I noticed a rounding error when I tried to add the two following floating point numbers on an Intel core I7 / I5 :
2.500244140625E+00 + 4503599627370496.00 <=> 0x1.4008p+1 + 0x1.0p+52
The addition, made with two double
precision constants by the faddl
assembly instruction (when I compile with a 32 bits compiler).
The result I obtains is :
4.503599627370498E+15 = 0x1.0000000000002p+52
Instead of :
4.503599627370499E+15 = 0x1.0000000000003p+52
(as I was expected and was confirmed by http://weitz.de/ieee/.)
Demonstration:
0x1.0p+52 = 0x10000000000000.00p+0
0x1.4008p+1 = 0x2.801p+0
0x10000000000000.00p+0 + 0x2.801p+0 = 0x10000000000002.801p+0 (exactly)
0x10000000000002.801p+0 = 0x1.0000000000002801p+52 (exactly)
0x10000000000002.801p+0 = 0x1.0000000000003p+52 (after rounding)
I double check and verify in debugging mode that my FPU is in "round to the nearest mode".

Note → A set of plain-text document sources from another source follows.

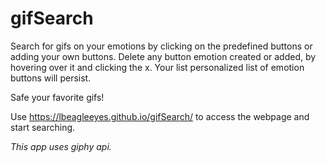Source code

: # gifSearch

Search for gifs on your emotions by clicking on the predefined buttons or adding your own buttons. Delete any button emotion created or added, by hovering over it and clicking the x. Your list personalized list of emotion buttons will persist. 

Safe your favorite gifs!

Use https://lbeagleeyes.github.io/gifSearch/ to access the webpage and start searching. 

*This app uses giphy api.*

Something witch is even more strange is that when I compile my code with a 64 bits compiler, and then the addsd
instruction is used, there is no rounding error.
Does anyone can give me reference or explanation about precision differences on 'double' addition on the same FPU but using different instruction set ?

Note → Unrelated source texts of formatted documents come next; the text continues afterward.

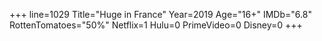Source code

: +++
line=1029
Title="Huge in France"
Year=2019
Age="16+"
IMDb="6.8"
RottenTomatoes="50%"
Netflix=1
Hulu=0
PrimeVideo=0
Disney=0
+++

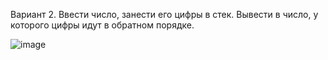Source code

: Вариант 2. Ввести число, занести его цифры в стек. Вывести в число, у которого цифры идут в обратном порядке.

![image](https://github.com/fr7nz1/Laboratory_work_No_3_on_OOP/assets/137710715/979d32ea-8c9f-4093-9672-ce5c1808fb53)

The FPU registers are 80-bit wide, whenever a single or double precision number is loaded with fld
and variants it is converted into the double extended precision by default1.
Thus fadd
usually works with 80-bit numbers.
The SSE registers are format agnostic and the SSE extensions don't support the double extended precision.
For example, addpd
works with double precision numbers.
The default rounding mode is round to nearest (even) that means the usual round to nearest but toward the even end in case of a tie (e.g. 4.5 => 4).
To implement the IEEE 754 requirement to perform arithmetic as with an infinite precision numbers, the hardware need two guards bit and a sticky bit2
I'll write a double precision number as
<sign> <unbiased exponent in decimal> <implicit integer part> <52-bit mantissa> | <guard bits> <sticky bit>
The two numbers
2.500244140625
4503599627370496
are
+ 1 1 0100000000 0010000000 0000000000 0000000000 0000000000 00
+ 52 1 0000000000 0000000000 0000000000 0000000000 0000000000 00
The first one is shifted
+ 52 0 0000000000 0000000000 0000000000 0000000000 0000000000 10 |10 1
+ 52 1 0000000000 0000000000 0000000000 0000000000 0000000000 00 |00 0
The sum is done
+ 52 1 0000000000 0000000000 0000000000 0000000000 0000000000 10 |10 1
Rounding to nearest (even) gives
+ 52 1 0000000000 0000000000 0000000000 0000000000 0000000000 11
because 0 |10 1
is closer to 1 |00 0
than 0 |00 0
.
The two numbers are
+ 1 1 0100000000 0010000000 0000000000 0000000000 0000000000 0000000000 000
+ 52 1 0000000000 0000000000 0000000000 0000000000 0000000000 0000000000 000
The first is shifted
+ 52 0 0000000000 0000000000 0000000000 0000000000 0000000000 1010000000 000 | 10 0
+ 52 1 0000000000 0000000000 0000000000 0000000000 0000000000 0000000000 000 | 00 0
The sum is done
+ 52 1 0000000000 0000000000 0000000000 0000000000 0000000000 1010000000 000 | 10 0
Rounding to nearest (even):
+ 52 1 0000000000 0000000000 0000000000 0000000000 0000000000 1010000000 000
as 0 | 10 0
is tie broken to the nearest even.
When this number is then converted from double extended precision to double precision (due to a fstp QWORD []
) the rounding is repeated using bit 52, 53 and 54 of the double extended mantissa as guards and sticky bits
+ 52 1 0000000000 0000000000 0000000000 0000000000 0000000000 1010000000 000
+ 52 1 0000000000 0000000000 0000000000 0000000000 0000000000 10|100
+ 52 1 0000000000 0000000000 0000000000 0000000000 0000000000 10
because 0|100
is again tie broken to the nearest even.
1 See Chapter 8.5.1.2 of the Intel Manual - Volume 1.
2 The guard bit are extra precision bits retained after one of the number is shifted to make the exponents match. The sticky bit it the OR of bits less significant than the the least guard. See the "on Rounding" section of this page and Goldberg for a format approach.